Southwest is giving every employee $1000, giving an additional $5 million to charity and exercising options for 40 Boeing 737 MAX 8 (“15 firm orders in 2019 and 25 firm orders in 2020”). They’re crediting the tax reform bill for the moves.
They “deferred 23 Boeing 737 MAX 7 firm orders from 2019 through 2021 to 12 firm orders in 2023 and 11 firm orders in 2024.”
American Airlines is also giving each employee $1000. It’ll cost American Airlines about $130 million or almost twice what it will cost Southwest because of American’s size. American also credits the tax reform bill.
American Airlines is not a cash taxpayer. They earn billions of dollars and do not pay income tax because they have been drawing on net operating losses that survived their bankruptcy. The tax package, while placing modest limits on the net operating losses that can be claimed each year, should make those losses last longer — pushing off into the future when American begins paying most of the tax it would otherwise owe.
Nonetheless $130 million is a lot even to an airline that earlier this year unilaterally handed out raises to employees worth a billion dollars over three years.
I’m thrilled for the employees will are benefiting from this. It also underscores how American is on a mission to get employees to like management.

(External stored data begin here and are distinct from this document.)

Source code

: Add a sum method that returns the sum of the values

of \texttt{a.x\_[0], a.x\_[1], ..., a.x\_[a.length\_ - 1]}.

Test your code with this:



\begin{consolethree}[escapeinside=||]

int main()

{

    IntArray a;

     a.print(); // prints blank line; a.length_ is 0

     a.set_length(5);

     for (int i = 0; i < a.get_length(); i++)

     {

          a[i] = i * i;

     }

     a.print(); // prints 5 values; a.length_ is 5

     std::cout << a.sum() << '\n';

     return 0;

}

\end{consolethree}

Their theory is that happy employees will provide better service and help the airline to earn a revenue premium. It’s not going well so far, so they’re doubling down it seems.
We’ll see what investors think of another $130 million in one shot during the airline’s earnings call later this month.
Customers shouldn’t expect that this will do much, American’s issues have little to do with employee pay. Employees need to be paid fairly, but that alone doesn’t make for a happy motivated workforce. Employees need to feel like they’re on a mission of some kind, and they need to like and respect their colleagues. One-off bonuses contribute to neither.